• [DIRECTIONS] Lift out each line of the data that holds "result".

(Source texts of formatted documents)
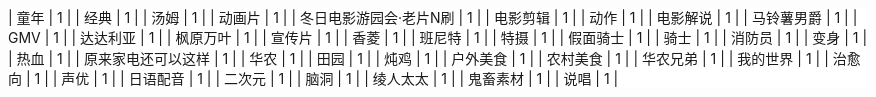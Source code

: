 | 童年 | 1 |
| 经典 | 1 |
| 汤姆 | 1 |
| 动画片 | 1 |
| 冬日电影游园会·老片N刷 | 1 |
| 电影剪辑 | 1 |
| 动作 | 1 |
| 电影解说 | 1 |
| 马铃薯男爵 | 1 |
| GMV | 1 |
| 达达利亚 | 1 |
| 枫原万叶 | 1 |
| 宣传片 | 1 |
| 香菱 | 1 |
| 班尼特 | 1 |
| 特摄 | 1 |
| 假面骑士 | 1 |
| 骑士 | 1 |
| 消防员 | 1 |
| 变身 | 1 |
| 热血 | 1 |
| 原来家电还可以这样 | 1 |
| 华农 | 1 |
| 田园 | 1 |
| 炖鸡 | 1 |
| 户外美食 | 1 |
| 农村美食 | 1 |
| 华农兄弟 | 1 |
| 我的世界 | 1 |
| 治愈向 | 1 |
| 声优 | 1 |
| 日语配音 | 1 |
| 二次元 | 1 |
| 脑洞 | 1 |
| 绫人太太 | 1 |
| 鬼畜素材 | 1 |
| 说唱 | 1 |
* * *
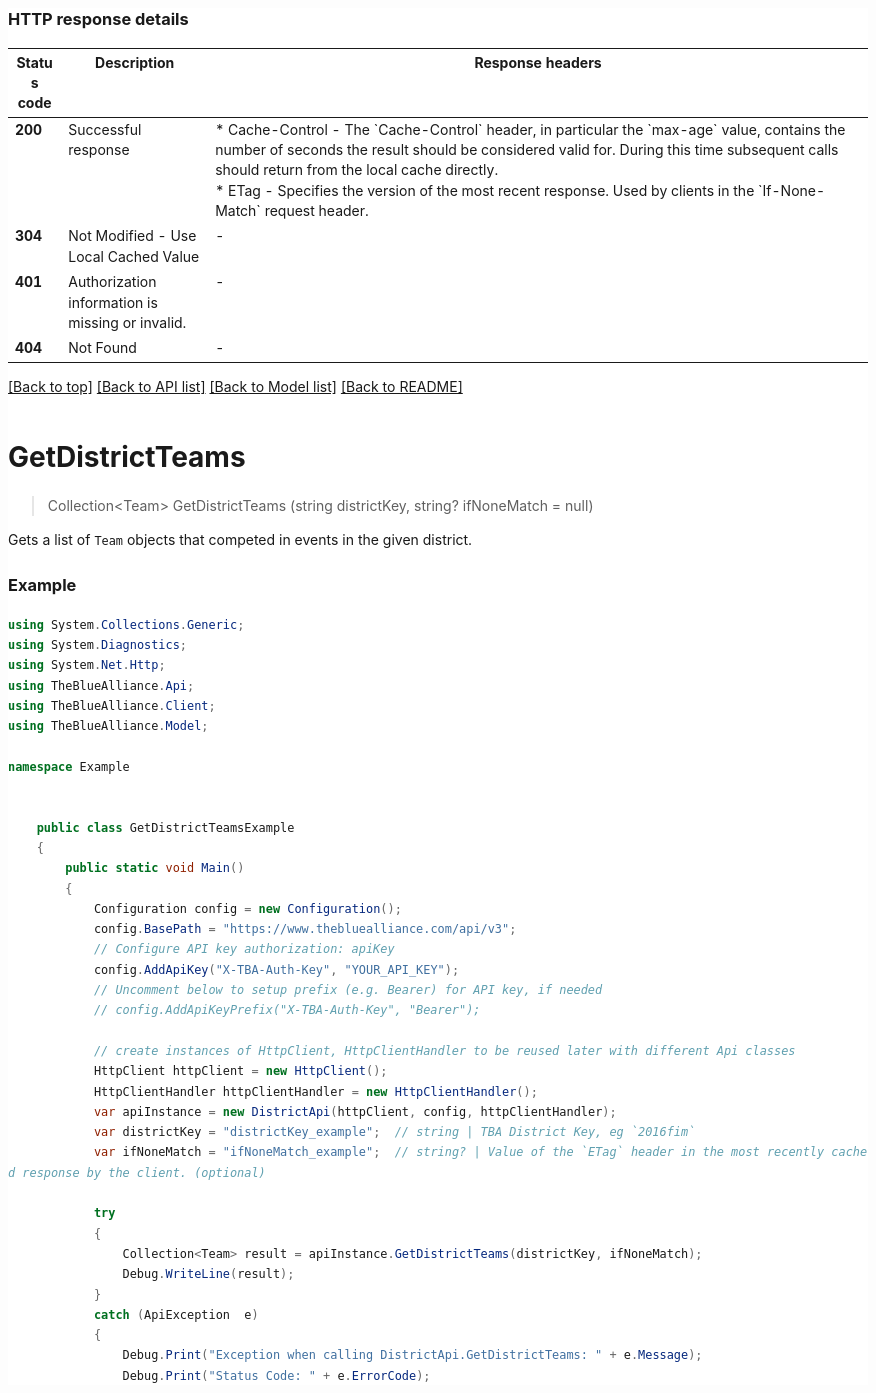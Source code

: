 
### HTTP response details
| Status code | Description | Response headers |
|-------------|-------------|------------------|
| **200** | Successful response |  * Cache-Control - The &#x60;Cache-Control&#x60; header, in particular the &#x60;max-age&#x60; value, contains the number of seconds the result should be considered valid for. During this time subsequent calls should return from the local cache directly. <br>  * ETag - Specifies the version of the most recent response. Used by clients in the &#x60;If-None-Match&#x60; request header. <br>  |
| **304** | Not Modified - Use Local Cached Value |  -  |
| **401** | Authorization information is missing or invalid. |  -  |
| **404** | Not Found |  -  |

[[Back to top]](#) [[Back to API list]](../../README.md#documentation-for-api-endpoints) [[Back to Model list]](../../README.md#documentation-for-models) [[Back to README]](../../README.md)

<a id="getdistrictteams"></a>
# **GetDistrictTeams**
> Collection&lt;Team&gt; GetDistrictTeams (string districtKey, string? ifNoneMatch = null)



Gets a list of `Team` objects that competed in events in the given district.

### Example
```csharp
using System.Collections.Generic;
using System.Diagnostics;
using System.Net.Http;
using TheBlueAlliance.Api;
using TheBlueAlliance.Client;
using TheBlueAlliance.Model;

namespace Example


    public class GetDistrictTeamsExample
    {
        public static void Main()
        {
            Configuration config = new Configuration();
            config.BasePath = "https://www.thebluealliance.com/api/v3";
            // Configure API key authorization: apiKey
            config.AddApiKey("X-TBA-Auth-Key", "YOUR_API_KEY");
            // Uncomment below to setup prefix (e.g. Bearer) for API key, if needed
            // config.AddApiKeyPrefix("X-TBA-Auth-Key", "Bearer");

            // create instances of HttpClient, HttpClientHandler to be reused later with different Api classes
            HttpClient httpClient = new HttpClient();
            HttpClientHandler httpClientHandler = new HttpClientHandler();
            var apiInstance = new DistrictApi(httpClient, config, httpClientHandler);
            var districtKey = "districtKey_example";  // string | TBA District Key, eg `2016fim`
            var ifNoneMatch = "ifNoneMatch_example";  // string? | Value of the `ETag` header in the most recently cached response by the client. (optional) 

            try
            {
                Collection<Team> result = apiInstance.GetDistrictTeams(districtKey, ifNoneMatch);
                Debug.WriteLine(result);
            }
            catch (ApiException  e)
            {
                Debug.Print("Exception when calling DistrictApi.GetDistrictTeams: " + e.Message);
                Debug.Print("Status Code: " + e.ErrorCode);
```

• [FINISHED EXERCISE]
| **200** | Successful response |  * Cache-Control - The &#x60;Cache-Control&#x60; header, in particular the &#x60;max-age&#x60; value, contains the number of seconds the result should be considered valid for. During this time subsequent calls should return from the local cache directly. <br>  * ETag - Specifies the version of the most recent response. Used by clients in the &#x60;If-None-Match&#x60; request header. <br>  |
                Collection<Team> result = apiInstance.GetDistrictTeams(districtKey, ifNoneMatch);
                Debug.WriteLine(result);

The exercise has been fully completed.